What to work on
Retype each record below word for word, pictures excluded.

[Rendered images with source text]
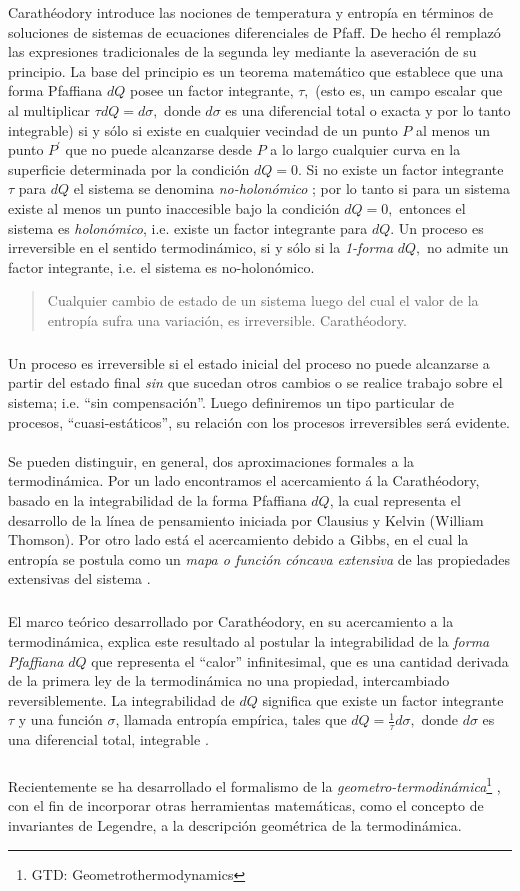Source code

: \documentclass{article}
\theoremstyle{definition} \newtheorem{defi}{Definici\'on}
\theoremstyle{definition} \newtheorem{teo}{Teorema}
\theoremstyle{definition} \newtheorem{cor}{Corolario}
\begin{document}
Carath\'eodory introduce las nociones de temperatura y entrop\'ia en t\'erminos de soluciones de sistemas de ecuaciones diferenciales de Pfaff. De hecho \'el remplaz\'o las expresiones tradicionales de la segunda ley mediante la aseveraci\'on de su principio. La base del principio es un teorema matem\'atico que establece que una forma Pfaffiana $dQ$ posee un factor integrante, $\tau,$ (esto es, un campo escalar que al multiplicar $\tau dQ=d\sigma,$ donde $d\sigma$ es una diferencial total o exacta y por lo tanto integrable) si y s\'olo si existe en cualquier vecindad de un punto $P$ al menos un punto $P^{\prime}$ que no puede alcanzarse desde $P$ a lo largo cualquier curva en la superficie determinada por la condici\'on $dQ=0.$ Si no existe un factor integrante $\tau$ para $dQ$ el sistema se denomina \emph{no-holon\'omico} \cite{KR}; por lo tanto si para un sistema existe al menos un punto inaccesible bajo la condici\'on $dQ=0,$ entonces el sistema es \emph{holon\'omico}, i.e. existe un factor integrante para $dQ$. Un proceso es irreversible en el sentido termodin\'amico, si y s\'olo si la \emph{1-forma} $dQ,$ no admite un factor integrante, i.e. el sistema es no-holon\'omico.
\begin{quote}
Cualquier cambio de estado de un sistema luego del cual el valor de la entrop\'ia sufra una variaci\'on, es irreversible. Carath\'eodory.
\end{quote}
\subparagraph{}
Un proceso es irreversible si el estado inicial del proceso no puede alcanzarse a partir del estado final \emph{sin} que sucedan otros cambios o se realice trabajo sobre el sistema; i.e. ``sin compensaci\'on''. Luego definiremos un tipo particular de procesos, ``cuasi-est\'aticos'', su relaci\'on con los procesos irreversibles ser\'a evidente.
\paragraph{}
Se pueden distinguir, en general, dos aproximaciones formales a la termodin\'amica. Por un lado encontramos el acercamiento \'a la Carath\'eodory, basado en la integrabilidad de la forma Pfaffiana $dQ$, la cual representa el desarrollo de la l\'inea de pensamiento iniciada por Clausius y Kelvin (William Thomson). Por otro lado est\'a el acercamiento debido a Gibbs, en el cual la entrop\'ia se postula como un \emph{mapa o funci\'on c\'oncava extensiva} de las propiedades extensivas del sistema \cite{CG}.
\subparagraph{}
El marco te\'orico desarrollado por Carath\'eodory, en su acercamiento a la termodin\'amica, explica este resultado al postular la integrabilidad de la \emph{forma Pfaffiana} $dQ$ que representa el ``calor'' infinitesimal, que es una cantidad derivada de la primera ley de la termodin\'amica no una propiedad, intercambiado reversiblemente. La integrabilidad de $dQ$ significa que existe un factor integrante $\tau$ y una funci\'on $\sigma$, llamada entrop\'ia emp\'irica, tales que $dQ=\frac{1}{\tau} d\sigma,$ donde $d\sigma$ es una diferencial total, integrable \cite{bh}.
\subparagraph{}
Recientemente se ha desarrollado el formalismo de la \emph{geometro-termodin\'amica}\footnote{GTD: Geometrothermodynamics} \cite{gtd}, con el fin de incorporar otras herramientas matem\'aticas, como el concepto de invariantes de Legendre, a la descripci\'on geom\'etrica de la termodin\'amica.
\end{document}
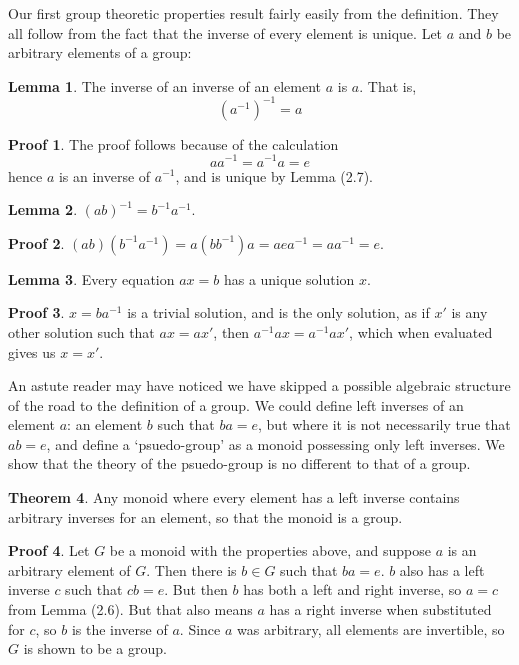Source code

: \documentclass[12pt]{amsbook}
\theoremstyle{definition}
\newtheorem{theorem}{Theorem}[chapter]
\newtheorem{lemma}[theorem]{Lemma}
\newtheorem*{prf}{Proof}
\begin{document}
Our first group theoretic properties result fairly easily from the definition. They all follow from the fact that the inverse of every element is unique. Let $a$ and $b$ be arbitrary elements of a group:

\begin{lemma} The inverse of an inverse of an element $a$ is $a$. That is,
    \[ (a^{-1})^{-1} = a \]
\end{lemma}
\begin{prf}
    The proof follows because of the calculation
    \[a a^{-1} = a^{-1} a = e\]
    hence $a$ is an inverse of $a^{-1}$, and is unique by Lemma (2.7).
\end{prf}

\begin{lemma} $(ab)^{-1} = b^{-1}a^{-1}$. \end{lemma}
\begin{prf} $(ab)(b^{-1}a^{-1}) = a(bb^{-1})a = aea^{-1} = aa^{-1} = e$. \end{prf}

\begin{lemma} Every equation $ax = b$ has a unique solution $x$. \end{lemma}
\begin{prf} $x = ba^{-1}$ is a trivial solution, and is the only solution, as if $x'$ is any other solution such that $ax = ax'$, then $a^{-1}ax = a^{-1}ax'$, which when evaluated gives us $x = x'$.
\end{prf}

An astute reader may have noticed we have skipped a possible algebraic structure of the road to the definition of a group. We could define left inverses of an element $a$: an element $b$ such that $ba = e$, but where it is not necessarily true that $ab = e$, and define a `psuedo-group' as a monoid possessing only left inverses. We show that the theory of the psuedo-group is no different to that of a group.

\begin{theorem}
    Any monoid where every element has a left inverse contains arbitrary inverses for an element, so that the monoid is a group.
\end{theorem}
\begin{prf}
    Let $G$ be a monoid with the properties above, and suppose $a$ is an arbitrary element of $G$. Then there is $b \in G$ such that $ba = e$. $b$ also has a left inverse $c$ such that $cb = e$. But then $b$ has both a left and right inverse, so $a = c$ from Lemma (2.6). But that also means $a$ has a right inverse when substituted for $c$, so $b$ is the inverse of $a$. Since $a$ was arbitrary, all elements are invertible, so $G$ is shown to be a group.
\end{prf}
\end{document}
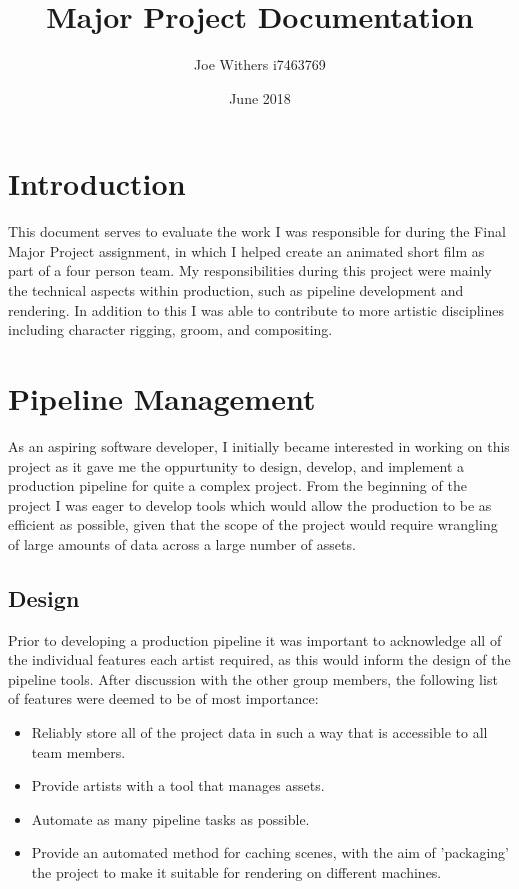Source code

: \documentclass[11pt]{article}
\title{\textbf{Major Project Documentation}}
\author{Joe Withers i7463769}
\date{June 2018}
\begin{document}
\maketitle

\newpage

\tableofcontents

\newpage

\section{Introduction}

This document serves to evaluate the work I was responsible for during the Final Major Project assignment, in which I helped create an animated short film as part of a four person team. My responsibilities during this project were mainly the technical aspects within production, such as pipeline development and rendering. In addition to this I was able to contribute to more artistic disciplines including character rigging, groom, and compositing.

\section{Pipeline Management}

As an aspiring software developer, I initially became interested in working on this project as it gave me the oppurtunity to design, develop, and implement a production pipeline for quite a complex project. From the beginning of the project I was eager to develop tools which would allow the production to be as efficient as possible, given that the scope of the project would require wrangling of large amounts of data across a large number of assets.

\subsection{Design}

Prior to developing a production pipeline it was important to acknowledge all of the individual features each artist required, as this would inform the design of the pipeline tools. After discussion with the other group members, the following list of features were deemed to be of most importance:

\begin{itemize}

\item Reliably store all of the project data in such a way that is accessible to all team members.

\item Provide artists with a tool that manages assets.

\item Automate as many pipeline tasks as possible.

\item Provide an automated method for caching scenes, with the aim of 'packaging' the project to make it suitable for rendering on different machines.

\end{itemize}
\end{document}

Expected answer
Source code

: \documentclass{article}
\theoremstyle{definition} \newtheorem{defi}{Definici\'on}
\theoremstyle{definition} \newtheorem{teo}{Teorema}
\theoremstyle{definition} \newtheorem{cor}{Corolario}
\begin{document}
Carath\'eodory introduce las nociones de temperatura y entrop\'ia en t\'erminos de soluciones de sistemas de ecuaciones diferenciales de Pfaff. De hecho \'el remplaz\'o las expresiones tradicionales de la segunda ley mediante la aseveraci\'on de su principio. La base del principio es un teorema matem\'atico que establece que una forma Pfaffiana $dQ$ posee un factor integrante, $\tau,$ (esto es, un campo escalar que al multiplicar $\tau dQ=d\sigma,$ donde $d\sigma$ es una diferencial total o exacta y por lo tanto integrable) si y s\'olo si existe en cualquier vecindad de un punto $P$ al menos un punto $P^{\prime}$ que no puede alcanzarse desde $P$ a lo largo cualquier curva en la superficie determinada por la condici\'on $dQ=0.$ Si no existe un factor integrante $\tau$ para $dQ$ el sistema se denomina \emph{no-holon\'omico} \cite{KR}; por lo tanto si para un sistema existe al menos un punto inaccesible bajo la condici\'on $dQ=0,$ entonces el sistema es \emph{holon\'omico}, i.e. existe un factor integrante para $dQ$. Un proceso es irreversible en el sentido termodin\'amico, si y s\'olo si la \emph{1-forma} $dQ,$ no admite un factor integrante, i.e. el sistema es no-holon\'omico.
\begin{quote}
Cualquier cambio de estado de un sistema luego del cual el valor de la entrop\'ia sufra una variaci\'on, es irreversible. Carath\'eodory.
\end{quote}
\subparagraph{}
Un proceso es irreversible si el estado inicial del proceso no puede alcanzarse a partir del estado final \emph{sin} que sucedan otros cambios o se realice trabajo sobre el sistema; i.e. ``sin compensaci\'on''. Luego definiremos un tipo particular de procesos, ``cuasi-est\'aticos'', su relaci\'on con los procesos irreversibles ser\'a evidente.
\paragraph{}
Se pueden distinguir, en general, dos aproximaciones formales a la termodin\'amica. Por un lado encontramos el acercamiento \'a la Carath\'eodory, basado en la integrabilidad de la forma Pfaffiana $dQ$, la cual representa el desarrollo de la l\'inea de pensamiento iniciada por Clausius y Kelvin (William Thomson). Por otro lado est\'a el acercamiento debido a Gibbs, en el cual la entrop\'ia se postula como un \emph{mapa o funci\'on c\'oncava extensiva} de las propiedades extensivas del sistema \cite{CG}.
\subparagraph{}
El marco te\'orico desarrollado por Carath\'eodory, en su acercamiento a la termodin\'amica, explica este resultado al postular la integrabilidad de la \emph{forma Pfaffiana} $dQ$ que representa el ``calor'' infinitesimal, que es una cantidad derivada de la primera ley de la termodin\'amica no una propiedad, intercambiado reversiblemente. La integrabilidad de $dQ$ significa que existe un factor integrante $\tau$ y una funci\'on $\sigma$, llamada entrop\'ia emp\'irica, tales que $dQ=\frac{1}{\tau} d\sigma,$ donde $d\sigma$ es una diferencial total, integrable \cite{bh}.
\subparagraph{}
Recientemente se ha desarrollado el formalismo de la \emph{geometro-termodin\'amica}\footnote{GTD: Geometrothermodynamics} \cite{gtd}, con el fin de incorporar otras herramientas matem\'aticas, como el concepto de invariantes de Legendre, a la descripci\'on geom\'etrica de la termodin\'amica.
\end{document}
Source code

: \documentclass[12pt]{amsbook}
\theoremstyle{definition}
\newtheorem{theorem}{Theorem}[chapter]
\newtheorem{lemma}[theorem]{Lemma}
\newtheorem*{prf}{Proof}
\begin{document}
Our first group theoretic properties result fairly easily from the definition. They all follow from the fact that the inverse of every element is unique. Let $a$ and $b$ be arbitrary elements of a group:

\begin{lemma} The inverse of an inverse of an element $a$ is $a$. That is,
    \[ (a^{-1})^{-1} = a \]
\end{lemma}
\begin{prf}
    The proof follows because of the calculation
    \[a a^{-1} = a^{-1} a = e\]
    hence $a$ is an inverse of $a^{-1}$, and is unique by Lemma (2.7).
\end{prf}

\begin{lemma} $(ab)^{-1} = b^{-1}a^{-1}$. \end{lemma}
\begin{prf} $(ab)(b^{-1}a^{-1}) = a(bb^{-1})a = aea^{-1} = aa^{-1} = e$. \end{prf}

\begin{lemma} Every equation $ax = b$ has a unique solution $x$. \end{lemma}
\begin{prf} $x = ba^{-1}$ is a trivial solution, and is the only solution, as if $x'$ is any other solution such that $ax = ax'$, then $a^{-1}ax = a^{-1}ax'$, which when evaluated gives us $x = x'$.
\end{prf}

An astute reader may have noticed we have skipped a possible algebraic structure of the road to the definition of a group. We could define left inverses of an element $a$: an element $b$ such that $ba = e$, but where it is not necessarily true that $ab = e$, and define a `psuedo-group' as a monoid possessing only left inverses. We show that the theory of the psuedo-group is no different to that of a group.

\begin{theorem}
    Any monoid where every element has a left inverse contains arbitrary inverses for an element, so that the monoid is a group.
\end{theorem}
\begin{prf}
    Let $G$ be a monoid with the properties above, and suppose $a$ is an arbitrary element of $G$. Then there is $b \in G$ such that $ba = e$. $b$ also has a left inverse $c$ such that $cb = e$. But then $b$ has both a left and right inverse, so $a = c$ from Lemma (2.6). But that also means $a$ has a right inverse when substituted for $c$, so $b$ is the inverse of $a$. Since $a$ was arbitrary, all elements are invertible, so $G$ is shown to be a group.
\end{prf}
\end{document}
Source code

: \documentclass[11pt]{article}
\title{\textbf{Major Project Documentation}}
\author{Joe Withers i7463769}
\date{June 2018}
\begin{document}
\maketitle

\newpage

\tableofcontents

\newpage

\section{Introduction}

This document serves to evaluate the work I was responsible for during the Final Major Project assignment, in which I helped create an animated short film as part of a four person team. My responsibilities during this project were mainly the technical aspects within production, such as pipeline development and rendering. In addition to this I was able to contribute to more artistic disciplines including character rigging, groom, and compositing.

\section{Pipeline Management}

As an aspiring software developer, I initially became interested in working on this project as it gave me the oppurtunity to design, develop, and implement a production pipeline for quite a complex project. From the beginning of the project I was eager to develop tools which would allow the production to be as efficient as possible, given that the scope of the project would require wrangling of large amounts of data across a large number of assets.

\subsection{Design}

Prior to developing a production pipeline it was important to acknowledge all of the individual features each artist required, as this would inform the design of the pipeline tools. After discussion with the other group members, the following list of features were deemed to be of most importance:

\begin{itemize}

\item Reliably store all of the project data in such a way that is accessible to all team members.

\item Provide artists with a tool that manages assets.

\item Automate as many pipeline tasks as possible.

\item Provide an automated method for caching scenes, with the aim of 'packaging' the project to make it suitable for rendering on different machines.

\end{itemize}
\end{document}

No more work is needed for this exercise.